Provided records:
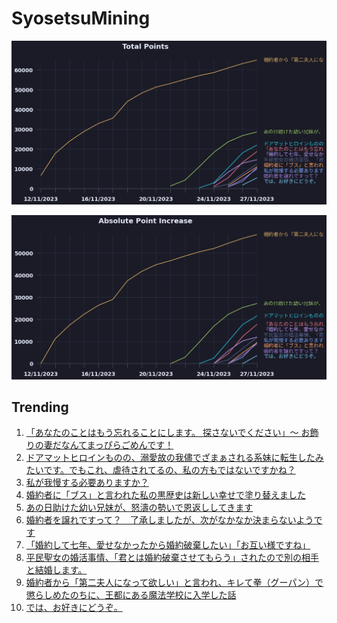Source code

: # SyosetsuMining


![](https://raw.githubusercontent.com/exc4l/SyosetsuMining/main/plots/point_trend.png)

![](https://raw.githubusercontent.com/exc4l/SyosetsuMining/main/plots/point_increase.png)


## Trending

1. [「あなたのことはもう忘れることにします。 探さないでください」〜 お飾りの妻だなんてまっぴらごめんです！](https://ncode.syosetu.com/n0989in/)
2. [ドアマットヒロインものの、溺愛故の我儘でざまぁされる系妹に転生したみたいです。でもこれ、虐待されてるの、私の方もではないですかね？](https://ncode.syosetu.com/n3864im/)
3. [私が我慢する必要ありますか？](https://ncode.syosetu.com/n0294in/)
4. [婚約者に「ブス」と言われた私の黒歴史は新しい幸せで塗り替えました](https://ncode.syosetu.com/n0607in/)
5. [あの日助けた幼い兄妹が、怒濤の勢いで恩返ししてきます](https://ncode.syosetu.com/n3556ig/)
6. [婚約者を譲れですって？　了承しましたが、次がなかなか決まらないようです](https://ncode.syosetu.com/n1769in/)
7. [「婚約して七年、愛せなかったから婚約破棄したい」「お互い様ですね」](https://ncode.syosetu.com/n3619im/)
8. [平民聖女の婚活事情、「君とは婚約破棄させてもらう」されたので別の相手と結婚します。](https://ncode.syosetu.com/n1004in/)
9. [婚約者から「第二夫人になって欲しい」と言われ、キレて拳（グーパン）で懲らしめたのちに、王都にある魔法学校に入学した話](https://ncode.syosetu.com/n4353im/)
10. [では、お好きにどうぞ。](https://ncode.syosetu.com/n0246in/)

Exercise directions: Look through the entries above, and wherever a line holds the word "ncode", copy it.

Solution for this problem:
1. [「あなたのことはもう忘れることにします。 探さないでください」〜 お飾りの妻だなんてまっぴらごめんです！](https://ncode.syosetu.com/n0989in/)
2. [ドアマットヒロインものの、溺愛故の我儘でざまぁされる系妹に転生したみたいです。でもこれ、虐待されてるの、私の方もではないですかね？](https://ncode.syosetu.com/n3864im/)
3. [私が我慢する必要ありますか？](https://ncode.syosetu.com/n0294in/)
4. [婚約者に「ブス」と言われた私の黒歴史は新しい幸せで塗り替えました](https://ncode.syosetu.com/n0607in/)
5. [あの日助けた幼い兄妹が、怒濤の勢いで恩返ししてきます](https://ncode.syosetu.com/n3556ig/)
6. [婚約者を譲れですって？　了承しましたが、次がなかなか決まらないようです](https://ncode.syosetu.com/n1769in/)
7. [「婚約して七年、愛せなかったから婚約破棄したい」「お互い様ですね」](https://ncode.syosetu.com/n3619im/)
8. [平民聖女の婚活事情、「君とは婚約破棄させてもらう」されたので別の相手と結婚します。](https://ncode.syosetu.com/n1004in/)
9. [婚約者から「第二夫人になって欲しい」と言われ、キレて拳（グーパン）で懲らしめたのちに、王都にある魔法学校に入学した話](https://ncode.syosetu.com/n4353im/)
10. [では、お好きにどうぞ。](https://ncode.syosetu.com/n0246in/)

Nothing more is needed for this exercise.